In the 'division' case, the notation X/O, it is generally assumed that this 'division by O' is a 'non-operation'....in which case X remains unchanged....and to reflect that, the original notation may be extended to X/O=X....simply because the original X is still there.

And in the 'multipication by One' case, as in the notation XxI, it is generally agreed that the 'multiplication by I' is an 'operation'....BUT is it really?.....since, as in the above 'division by O' case, the X also remains unchanged, hence the extended notation reflecting that same outcome: XxI=X.

Any and all comments/perspectives welcome, axiomatic or otherwise, on that observation where BOTH a supposed 'action' and a supposed 'non-action' will leave the original X as the 'logical resultant'.

This was posted only in the interests of encouraging explorations into the logical/axiomatic bases/assumptions about 'operation' and 'non-operation' etc.

Thanks. Cheers. Back tomorrow. Bye all.

.

 

[AlphaNumeric]

Dividing by zero isn't at all like multiplying by one. You are taking how a specific computer program has an if then check for dividing by zero and returns the input if so. Mathematics views them as entirely different. Multiplication by 1 is essential in most number systems but division by 0 is explicitly excluded usually.

 

[SSDS]

I know they always say that 0/0 is an indeterminated form, you can't find any result, but why? How ?

x/0, while x is different than 0, =+oo or -oo, or 0 if x=0,something
0/1=0, while 1/0=+oo, why not 0/0=0? while 0x0=0
as 1/0, will get, 0 x (something) = to try to reach 1, but it will never do, it keeps like 0x0x0x0x0x0x0x0x....; so +oo (that's how I think about it), while 0/0, will get us 0x0x0x0x0x0x0x0... that's already 0, 0 x (something) =0

I just know that 0/0=error, you can't do it, why?
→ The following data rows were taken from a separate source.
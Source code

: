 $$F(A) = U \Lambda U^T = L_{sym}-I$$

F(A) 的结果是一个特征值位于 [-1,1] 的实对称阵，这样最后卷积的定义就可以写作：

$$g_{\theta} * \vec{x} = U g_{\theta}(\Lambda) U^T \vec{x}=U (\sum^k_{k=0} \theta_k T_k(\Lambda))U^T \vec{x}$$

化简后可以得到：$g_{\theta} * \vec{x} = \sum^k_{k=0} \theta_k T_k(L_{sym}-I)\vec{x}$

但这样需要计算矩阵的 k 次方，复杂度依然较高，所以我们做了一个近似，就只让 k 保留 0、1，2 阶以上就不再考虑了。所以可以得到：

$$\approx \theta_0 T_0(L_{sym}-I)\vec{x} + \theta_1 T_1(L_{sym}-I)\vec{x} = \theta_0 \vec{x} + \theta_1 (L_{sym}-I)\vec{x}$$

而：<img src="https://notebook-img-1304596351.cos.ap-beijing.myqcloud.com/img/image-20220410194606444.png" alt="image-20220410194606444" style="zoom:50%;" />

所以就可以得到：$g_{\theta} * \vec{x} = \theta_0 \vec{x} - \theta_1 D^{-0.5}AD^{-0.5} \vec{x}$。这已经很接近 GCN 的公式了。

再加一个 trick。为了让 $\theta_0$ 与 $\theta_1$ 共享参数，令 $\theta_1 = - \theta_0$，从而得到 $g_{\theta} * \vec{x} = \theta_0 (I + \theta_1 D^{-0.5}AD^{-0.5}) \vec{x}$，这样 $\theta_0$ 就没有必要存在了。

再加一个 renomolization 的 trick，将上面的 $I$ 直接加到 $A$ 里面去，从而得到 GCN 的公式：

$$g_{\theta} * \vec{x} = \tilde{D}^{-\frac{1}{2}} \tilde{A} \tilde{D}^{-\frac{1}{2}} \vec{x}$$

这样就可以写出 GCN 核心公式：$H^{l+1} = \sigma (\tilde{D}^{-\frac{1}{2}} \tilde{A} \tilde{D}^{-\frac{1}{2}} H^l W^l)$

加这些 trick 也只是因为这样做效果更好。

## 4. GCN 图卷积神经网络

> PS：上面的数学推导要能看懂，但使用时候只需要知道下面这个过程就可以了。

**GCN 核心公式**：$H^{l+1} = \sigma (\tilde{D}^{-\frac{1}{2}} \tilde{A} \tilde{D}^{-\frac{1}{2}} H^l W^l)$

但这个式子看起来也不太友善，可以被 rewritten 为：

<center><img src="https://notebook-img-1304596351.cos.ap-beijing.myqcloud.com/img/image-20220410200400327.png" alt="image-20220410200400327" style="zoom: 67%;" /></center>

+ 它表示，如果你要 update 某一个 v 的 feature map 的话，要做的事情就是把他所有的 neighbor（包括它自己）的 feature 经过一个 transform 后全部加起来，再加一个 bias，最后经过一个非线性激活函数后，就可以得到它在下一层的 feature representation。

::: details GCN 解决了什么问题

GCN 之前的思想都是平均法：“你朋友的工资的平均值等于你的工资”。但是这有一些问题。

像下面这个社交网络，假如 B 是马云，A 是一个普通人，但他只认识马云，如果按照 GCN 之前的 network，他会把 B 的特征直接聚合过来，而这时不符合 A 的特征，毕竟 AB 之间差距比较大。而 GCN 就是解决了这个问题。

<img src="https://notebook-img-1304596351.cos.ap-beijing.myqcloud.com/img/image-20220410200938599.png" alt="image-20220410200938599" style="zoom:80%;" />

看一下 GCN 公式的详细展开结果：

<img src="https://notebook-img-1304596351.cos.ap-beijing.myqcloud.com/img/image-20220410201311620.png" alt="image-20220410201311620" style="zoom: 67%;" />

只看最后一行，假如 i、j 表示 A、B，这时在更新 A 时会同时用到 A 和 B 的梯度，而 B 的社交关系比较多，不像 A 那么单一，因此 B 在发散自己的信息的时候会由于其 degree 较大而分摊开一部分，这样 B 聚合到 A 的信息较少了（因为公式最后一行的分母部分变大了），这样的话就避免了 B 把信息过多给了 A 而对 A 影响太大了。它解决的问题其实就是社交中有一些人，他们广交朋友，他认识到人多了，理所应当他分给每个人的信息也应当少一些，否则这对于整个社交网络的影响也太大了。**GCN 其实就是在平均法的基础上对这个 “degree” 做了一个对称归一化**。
Such a topic is rather popular in scientific forums, though the answer is simple – to divide something by zero (including, of course, 0/0) is senseless since zero isn’t a number; so the division by zero is undefined.

More – see, e.g., thescienceforum.com/physics/19552-1-0-a.html
(The thread is rather spammed so it’s enough to read discussion
"SSDZ - Guitarist")

Cheers

 

[steampunk]

I didn't say that. Zero may have an iffy history, but it is still an integer on the number line.

No, its not a number. Its just a reference point, just like all the other numbers. But actually, there is only one true number, the distance between two points, that is the number one. The other numbers are imposters, con artists. They are but groups of ones masquerading themselves a single entity. After Highlander: There can only be one.

 

[funkstar]

Such a topic is rather popular in scientific forums, though the answer is simple – to divide something by zero (including, of course, 0/0) is senseless since zero isn’t a number; so the division by zero is undefined.

Besides the completely unsupported assertion that "zero isn't a number", I take issue with this in the following sense: there are plenty of operations that involve zero that are completely well-defined, e.g. addition or multiplication by zero. Why does the argument you give not apply there as well?